◆ **Task prompt**: For the records that follow, give the number of lines in which the word "getPrototypeOf" occurs, with nothing added.

*** Data for analysis ***

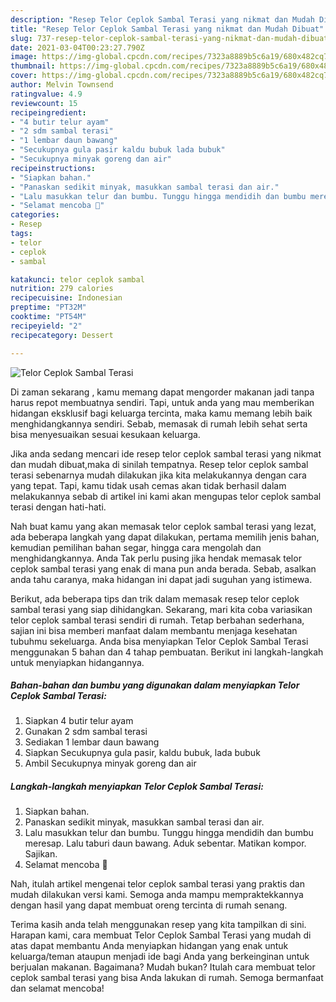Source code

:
 ```yaml
---
description: "Resep Telor Ceplok Sambal Terasi yang nikmat dan Mudah Dibuat"
title: "Resep Telor Ceplok Sambal Terasi yang nikmat dan Mudah Dibuat"
slug: 737-resep-telor-ceplok-sambal-terasi-yang-nikmat-dan-mudah-dibuat
date: 2021-03-04T00:23:27.790Z
image: https://img-global.cpcdn.com/recipes/7323a8889b5c6a19/680x482cq70/telor-ceplok-sambal-terasi-foto-resep-utama.jpg
thumbnail: https://img-global.cpcdn.com/recipes/7323a8889b5c6a19/680x482cq70/telor-ceplok-sambal-terasi-foto-resep-utama.jpg
cover: https://img-global.cpcdn.com/recipes/7323a8889b5c6a19/680x482cq70/telor-ceplok-sambal-terasi-foto-resep-utama.jpg
author: Melvin Townsend
ratingvalue: 4.9
reviewcount: 15
recipeingredient:
- "4 butir telur ayam"
- "2 sdm sambal terasi"
- "1 lembar daun bawang"
- "Secukupnya gula pasir kaldu bubuk lada bubuk"
- "Secukupnya minyak goreng dan air"
recipeinstructions:
- "Siapkan bahan."
- "Panaskan sedikit minyak, masukkan sambal terasi dan air."
- "Lalu masukkan telur dan bumbu. Tunggu hingga mendidih dan bumbu meresap. Lalu taburi daun bawang. Aduk sebentar. Matikan kompor. Sajikan."
- "Selamat mencoba 🧡"
categories:
- Resep
tags:
- telor
- ceplok
- sambal

katakunci: telor ceplok sambal 
nutrition: 279 calories
recipecuisine: Indonesian
preptime: "PT32M"
cooktime: "PT54M"
recipeyield: "2"
recipecategory: Dessert

---
```



![Telor Ceplok Sambal Terasi](https://img-global.cpcdn.com/recipes/7323a8889b5c6a19/680x482cq70/telor-ceplok-sambal-terasi-foto-resep-utama.jpg)

Di zaman  sekarang , kamu memang dapat mengorder makanan jadi tanpa harus repot membuatnya sendiri. Tapi, untuk anda yang mau memberikan hidangan eksklusif bagi keluarga tercinta, maka kamu memang lebih baik menghidangkannya sendiri. Sebab, memasak di rumah lebih sehat serta bisa menyesuaikan sesuai kesukaan keluarga.

Jika anda sedang mencari ide resep telor ceplok sambal terasi yang nikmat dan mudah dibuat,maka di sinilah tempatnya. Resep telor ceplok sambal terasi  sebenarnya mudah dilakukan jika kita melakukannya dengan cara yang tepat. Tapi, kamu tidak usah cemas akan tidak berhasil dalam melakukannya 
sebab di artikel ini kami akan mengupas telor ceplok sambal terasi dengan hati-hati.  



Nah buat kamu yang akan memasak telor ceplok sambal terasi yang lezat, ada beberapa langkah yang dapat dilakukan, pertama memilih jenis bahan, kemudian pemilihan bahan segar, hingga cara mengolah dan menghidangkannya. Anda Tak perlu pusing jika hendak memasak telor ceplok sambal terasi yang enak di mana pun anda berada. Sebab, asalkan anda  tahu caranya, maka hidangan ini dapat jadi suguhan yang istimewa.

Berikut, ada beberapa tips dan trik dalam memasak resep telor ceplok sambal terasi yang siap dihidangkan. Sekarang, mari kita coba variasikan telor ceplok sambal terasi sendiri di rumah. Tetap berbahan sederhana, sajian ini bisa memberi manfaat dalam membantu menjaga kesehatan tubuhmu sekeluarga. Anda bisa menyiapkan Telor Ceplok Sambal Terasi menggunakan 5 bahan dan 4 tahap pembuatan. Berikut ini langkah-langkah untuk menyiapkan hidangannya.

<!--inarticleads1-->

##### Bahan-bahan dan bumbu yang digunakan dalam menyiapkan Telor Ceplok Sambal Terasi:

1. Siapkan 4 butir telur ayam
1. Gunakan 2 sdm sambal terasi
1. Sediakan 1 lembar daun bawang
1. Siapkan Secukupnya gula pasir, kaldu bubuk, lada bubuk
1. Ambil Secukupnya minyak goreng dan air




<!--inarticleads2-->

##### Langkah-langkah menyiapkan Telor Ceplok Sambal Terasi:

1. Siapkan bahan.
1. Panaskan sedikit minyak, masukkan sambal terasi dan air.
1. Lalu masukkan telur dan bumbu. Tunggu hingga mendidih dan bumbu meresap. Lalu taburi daun bawang. Aduk sebentar. Matikan kompor. Sajikan.
1. Selamat mencoba 🧡




Nah, itulah artikel mengenai  telor ceplok sambal terasi  yang praktis dan mudah dilakukan versi kami. Semoga anda mampu mempraktekkannya dengan hasil yang dapat membuat oreng tercinta di rumah senang. 

Terima kasih anda telah menggunakan resep yang kita tampilkan di sini. Harapan kami, cara membuat  Telor Ceplok Sambal Terasi yang mudah di atas dapat membantu Anda menyiapkan hidangan yang enak untuk keluarga/teman ataupun menjadi ide bagi Anda yang berkeinginan untuk berjualan makanan. Bagaimana? Mudah bukan? Itulah cara membuat telor ceplok sambal terasi yang bisa Anda lakukan di rumah. Semoga bermanfaat dan selamat mencoba!

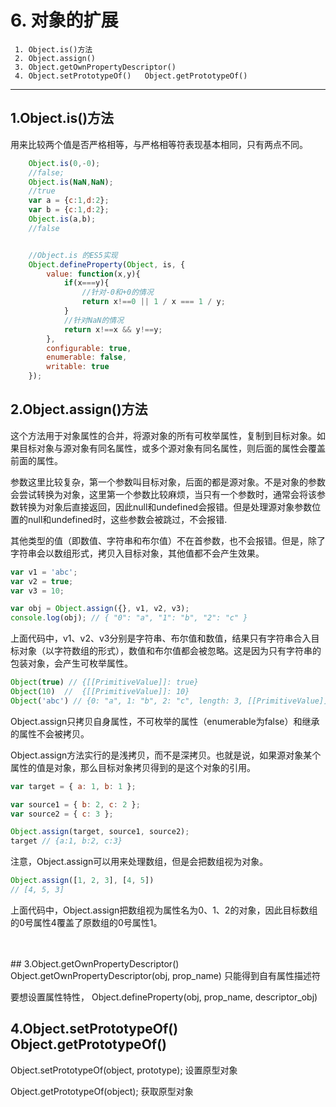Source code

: ﻿# 6. 对象的扩展


```
 1. Object.is()方法
 2. Object.assign()
 3. Object.getOwnPropertyDescriptor()
 4. Object.setPrototypeOf()   Object.getPrototypeOf()
```
---

##  1.Object.is()方法

用来比较两个值是否严格相等，与严格相等符表现基本相同，只有两点不同。  

```javascript
    Object.is(0,-0);            
    //false;
    Object.is(NaN,NaN);
    //true
    var a = {c:1,d:2};
    var b = {c:1,d:2};
    Object.is(a,b);
    //false


    //Object.is 的ES5实现
    Object.defineProperty(Object, is, {
    	value: function(x,y){
    		if(x===y){
    			//针对-0和+0的情况
    			return x!==0 || 1 / x === 1 / y;
    		}
    		//针对NaN的情况
    		return x!==x && y!==y;
    	},
    	configurable: true,
 	 	enumerable: false,
  		writable: true
    });
```  



## 2.Object.assign()方法

这个方法用于对象属性的合并，将源对象的所有可枚举属性，复制到目标对象。如果目标对象与源对象有同名属性，或多个源对象有同名属性，则后面的属性会覆盖前面的属性。  

参数这里比较复杂，第一个参数叫目标对象，后面的都是源对象。不是对象的参数会尝试转换为对象，这里第一个参数比较麻烦，当只有一个参数时，通常会将该参数转换为对象后直接返回，因此null和undefined会报错。但是处理源对象参数位置的null和undefined时，这些参数会被跳过，不会报错.  

其他类型的值（即数值、字符串和布尔值）不在首参数，也不会报错。但是，除了字符串会以数组形式，拷贝入目标对象，其他值都不会产生效果。  

```javascript
var v1 = 'abc';
var v2 = true;
var v3 = 10;

var obj = Object.assign({}, v1, v2, v3);
console.log(obj); // { "0": "a", "1": "b", "2": "c" }
```  

上面代码中，v1、v2、v3分别是字符串、布尔值和数值，结果只有字符串合入目标对象（以字符数组的形式），数值和布尔值都会被忽略。这是因为只有字符串的包装对象，会产生可枚举属性。  

```javascript
Object(true) // {[[PrimitiveValue]]: true}
Object(10)  //  {[[PrimitiveValue]]: 10}
Object('abc') // {0: "a", 1: "b", 2: "c", length: 3, [[PrimitiveValue]]: "abc"}
```  

Object.assign只拷贝自身属性，不可枚举的属性（enumerable为false）和继承的属性不会被拷贝。  

Object.assign方法实行的是浅拷贝，而不是深拷贝。也就是说，如果源对象某个属性的值是对象，那么目标对象拷贝得到的是这个对象的引用。   

```javascript
var target = { a: 1, b: 1 };

var source1 = { b: 2, c: 2 };
var source2 = { c: 3 };

Object.assign(target, source1, source2);
target // {a:1, b:2, c:3}
```  

注意，Object.assign可以用来处理数组，但是会把数组视为对象。  

```javascript
Object.assign([1, 2, 3], [4, 5])
// [4, 5, 3]
```  

上面代码中，Object.assign把数组视为属性名为0、1、2的对象，因此目标数组的0号属性4覆盖了原数组的0号属性1。  

<br>
<br>
## 3.Object.getOwnPropertyDescriptor()
Object.getOwnPropertyDescriptor(obj, prop_name) 只能得到自有属性描述符  

要想设置属性特性， Object.defineProperty(obj, prop_name, descriptor_obj)


## 4.Object.setPrototypeOf()   Object.getPrototypeOf()
Object.setPrototypeOf(object, prototype);   设置原型对象  

Object.getPrototypeOf(object);              获取原型对象
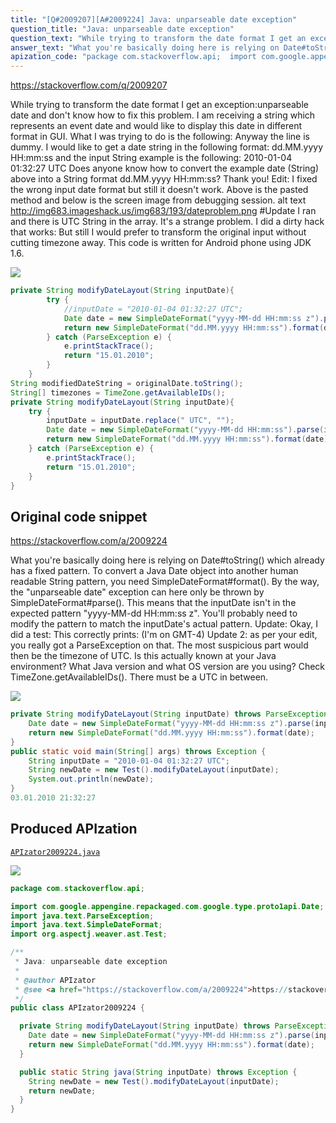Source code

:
 ```yaml
---
title: "[Q#2009207][A#2009224] Java: unparseable date exception"
question_title: "Java: unparseable date exception"
question_text: "While trying to transform the date format I get an exception:unparseable date and don't know how to fix this problem. I am receiving a string which represents an event date and would like to display this date in different format in GUI. What I was trying to do is the following: Anyway the line is dummy. I would like to get a date string in the following format: dd.MM.yyyy HH:mm:ss and the input String example is the following: 2010-01-04 01:32:27 UTC Does anyone know how to convert the example date (String) above into a String format dd.MM.yyyy HH:mm:ss? Thank you! Edit: I fixed the wrong input date format but still it doesn't work. Above is the pasted method and below is the screen image from debugging session. alt text http://img683.imageshack.us/img683/193/dateproblem.png #Update I ran and there is UTC String in the array. It's a strange problem. I did a dirty hack that works: But still I would prefer to transform the original input without cutting timezone away. This code is written for Android phone using JDK 1.6."
answer_text: "What you're basically doing here is relying on Date#toString() which already has a fixed pattern. To convert a Java Date object into another human readable String pattern, you need SimpleDateFormat#format(). By the way, the \"unparseable date\" exception can here only be thrown by SimpleDateFormat#parse(). This means that the inputDate isn't in the expected pattern \"yyyy-MM-dd HH:mm:ss z\". You'll probably need to modify the pattern to match the inputDate's actual pattern. Update: Okay, I did a test: This correctly prints: (I'm on GMT-4) Update 2: as per your edit, you really got a ParseException on that. The most suspicious part would then be the timezone of UTC. Is this actually known at your Java environment? What Java version and what OS version are you using? Check TimeZone.getAvailableIDs(). There must be a UTC in between."
apization_code: "package com.stackoverflow.api;  import com.google.appengine.repackaged.com.google.type.proto1api.Date; import java.text.ParseException; import java.text.SimpleDateFormat; import org.aspectj.weaver.ast.Test;  /**  * Java: unparseable date exception  *  * @author APIzator  * @see <a href=\"https://stackoverflow.com/a/2009224\">https://stackoverflow.com/a/2009224</a>  */ public class APIzator2009224 {    private String modifyDateLayout(String inputDate) throws ParseException {     Date date = new SimpleDateFormat(\"yyyy-MM-dd HH:mm:ss z\").parse(inputDate);     return new SimpleDateFormat(\"dd.MM.yyyy HH:mm:ss\").format(date);   }    public static String java(String inputDate) throws Exception {     String newDate = new Test().modifyDateLayout(inputDate);     return newDate;   } }"
---
```


https://stackoverflow.com/q/2009207

While trying to transform the date format I get an exception:unparseable date and don&#x27;t know how to fix this problem.
I am receiving a string which represents an event date and would like to display this date in different format in GUI.
What I was trying to do is the following:
Anyway the line
is dummy. I would like to get a date string in the following format:
dd.MM.yyyy HH:mm:ss
and the input String example is the following:
2010-01-04 01:32:27 UTC
Does anyone know how to convert the example date (String) above into a String format dd.MM.yyyy HH:mm:ss?
Thank you!
Edit: I fixed the wrong input date format but still it doesn&#x27;t work. Above is the pasted method and below is the screen image from debugging session.
alt text http://img683.imageshack.us/img683/193/dateproblem.png
#Update
I ran
and there is UTC String in the array. It&#x27;s a strange problem.
I did a dirty hack that works:
But still I would prefer to transform the original input without cutting timezone away.
This code is written for Android phone using JDK 1.6.


<div class="code-logo"><img src="/stackoverflow.png" /></div>

```java
private String modifyDateLayout(String inputDate){
        try {
            //inputDate = "2010-01-04 01:32:27 UTC";
            Date date = new SimpleDateFormat("yyyy-MM-dd HH:mm:ss z").parse(inputDate);
            return new SimpleDateFormat("dd.MM.yyyy HH:mm:ss").format(date);
        } catch (ParseException e) {
            e.printStackTrace();
            return "15.01.2010";
        }
    }
String modifiedDateString = originalDate.toString();
String[] timezones = TimeZone.getAvailableIDs();
private String modifyDateLayout(String inputDate){
    try {
        inputDate = inputDate.replace(" UTC", "");
        Date date = new SimpleDateFormat("yyyy-MM-dd HH:mm:ss").parse(inputDate);
        return new SimpleDateFormat("dd.MM.yyyy HH:mm:ss").format(date);
    } catch (ParseException e) {
        e.printStackTrace();
        return "15.01.2010";
    }
}
```


## Original code snippet

https://stackoverflow.com/a/2009224

What you&#x27;re basically doing here is relying on Date#toString() which already has a fixed pattern. To convert a Java Date object into another human readable String pattern, you need SimpleDateFormat#format().
By the way, the &quot;unparseable date&quot; exception can here only be thrown by SimpleDateFormat#parse(). This means that the inputDate isn&#x27;t in the expected pattern &quot;yyyy-MM-dd HH:mm:ss z&quot;. You&#x27;ll probably need to modify the pattern to match the inputDate&#x27;s actual pattern.
Update: Okay, I did a test:
This correctly prints:
(I&#x27;m on GMT-4)
Update 2: as per your edit, you really got a ParseException on that. The most suspicious part would then be the timezone of UTC. Is this actually known at your Java environment? What Java version and what OS version are you using? Check TimeZone.getAvailableIDs(). There must be a UTC in between.

<div class="code-logo"><img src="/stackoverflow.png" /></div>

```java
private String modifyDateLayout(String inputDate) throws ParseException{
    Date date = new SimpleDateFormat("yyyy-MM-dd HH:mm:ss z").parse(inputDate);
    return new SimpleDateFormat("dd.MM.yyyy HH:mm:ss").format(date);
}
public static void main(String[] args) throws Exception {
    String inputDate = "2010-01-04 01:32:27 UTC";
    String newDate = new Test().modifyDateLayout(inputDate);
    System.out.println(newDate);
}
03.01.2010 21:32:27
```

## Produced APIzation

[`APIzator2009224.java`](https://github.com/pasqualesalza/apization-temp-data/raw/master/search/APIzator2009224.java)

<div class="code-logo"><img src="/apizator.png" /></div>

```java
package com.stackoverflow.api;

import com.google.appengine.repackaged.com.google.type.proto1api.Date;
import java.text.ParseException;
import java.text.SimpleDateFormat;
import org.aspectj.weaver.ast.Test;

/**
 * Java: unparseable date exception
 *
 * @author APIzator
 * @see <a href="https://stackoverflow.com/a/2009224">https://stackoverflow.com/a/2009224</a>
 */
public class APIzator2009224 {

  private String modifyDateLayout(String inputDate) throws ParseException {
    Date date = new SimpleDateFormat("yyyy-MM-dd HH:mm:ss z").parse(inputDate);
    return new SimpleDateFormat("dd.MM.yyyy HH:mm:ss").format(date);
  }

  public static String java(String inputDate) throws Exception {
    String newDate = new Test().modifyDateLayout(inputDate);
    return newDate;
  }
}

```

*** End of Data for analysis ***

◆ **Response area**: 3